Exercise objective: Make an exact copy of the records, and keep the pictures out of it.

Top of Source information

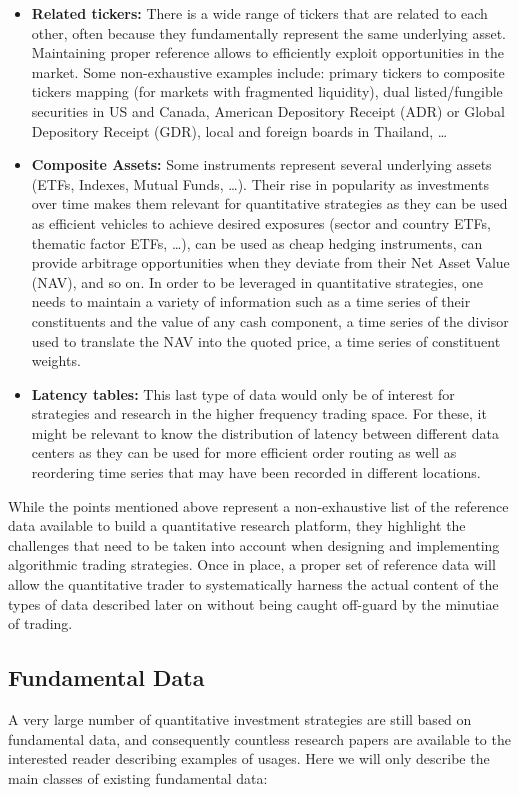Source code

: \begin{itemize}
\item \textbf{Related tickers:} There is a wide range of tickers that are related to each other, often because they fundamentally represent the same underlying asset. Maintaining proper reference allows to efficiently exploit opportunities in the market. Some non-exhaustive examples include: primary tickers to composite tickers mapping (for markets with fragmented liquidity), dual listed/fungible securities in US and Canada, American Depository Receipt (ADR) or Global Depository Receipt (GDR), local and foreign boards in Thailand, \dots 


\item \textbf{Composite Assets:} Some instruments represent several underlying assets (ETFs, Indexes, Mutual Funds, \dots). Their rise in popularity as investments over time makes them relevant for quantitative strategies as they can be used as efficient vehicles to achieve desired exposures (sector and country ETFs, thematic factor ETFs, \dots), can be used as cheap hedging instruments, can provide arbitrage opportunities when they deviate from their Net Asset Value (NAV), and so on. 
In order to be leveraged in quantitative strategies, one needs to maintain a variety of information such as a time series of their constituents and the value of any cash component, a time series of the divisor used to translate the NAV into the quoted price, a time series of constituent weights. 


\item \textbf{Latency tables:} This last type of data would only be of interest for strategies and research in the higher frequency trading space. For these, it might be relevant to know the distribution of latency between different data centers as they can be used for more efficient order routing as well as reordering time series that may have been recorded in different locations.
\end{itemize}


While the points mentioned above represent a non-exhaustive list of the reference data available to build a quantitative research platform, they highlight the challenges that need to be taken into account when designing and implementing algorithmic trading strategies. Once in place, a proper set of reference data will allow the quantitative trader to systematically harness the actual content of the types of data described later on without being caught off-guard by the minutiae of trading.\\

\subsection{Fundamental Data}
A very large number of quantitative investment strategies are still based on fundamental data, and consequently countless research papers are available to the interested reader describing examples of usages. Here we will only describe the main classes of existing fundamental data:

Bottom of Source information

Answer section:
Source code

: \begin{itemize}
\item \textbf{Related tickers:} There is a wide range of tickers that are related to each other, often because they fundamentally represent the same underlying asset. Maintaining proper reference allows to efficiently exploit opportunities in the market. Some non-exhaustive examples include: primary tickers to composite tickers mapping (for markets with fragmented liquidity), dual listed/fungible securities in US and Canada, American Depository Receipt (ADR) or Global Depository Receipt (GDR), local and foreign boards in Thailand, \dots 


\item \textbf{Composite Assets:} Some instruments represent several underlying assets (ETFs, Indexes, Mutual Funds, \dots). Their rise in popularity as investments over time makes them relevant for quantitative strategies as they can be used as efficient vehicles to achieve desired exposures (sector and country ETFs, thematic factor ETFs, \dots), can be used as cheap hedging instruments, can provide arbitrage opportunities when they deviate from their Net Asset Value (NAV), and so on. 
In order to be leveraged in quantitative strategies, one needs to maintain a variety of information such as a time series of their constituents and the value of any cash component, a time series of the divisor used to translate the NAV into the quoted price, a time series of constituent weights. 


\item \textbf{Latency tables:} This last type of data would only be of interest for strategies and research in the higher frequency trading space. For these, it might be relevant to know the distribution of latency between different data centers as they can be used for more efficient order routing as well as reordering time series that may have been recorded in different locations.
\end{itemize}


While the points mentioned above represent a non-exhaustive list of the reference data available to build a quantitative research platform, they highlight the challenges that need to be taken into account when designing and implementing algorithmic trading strategies. Once in place, a proper set of reference data will allow the quantitative trader to systematically harness the actual content of the types of data described later on without being caught off-guard by the minutiae of trading.\\

\subsection{Fundamental Data}
A very large number of quantitative investment strategies are still based on fundamental data, and consequently countless research papers are available to the interested reader describing examples of usages. Here we will only describe the main classes of existing fundamental data:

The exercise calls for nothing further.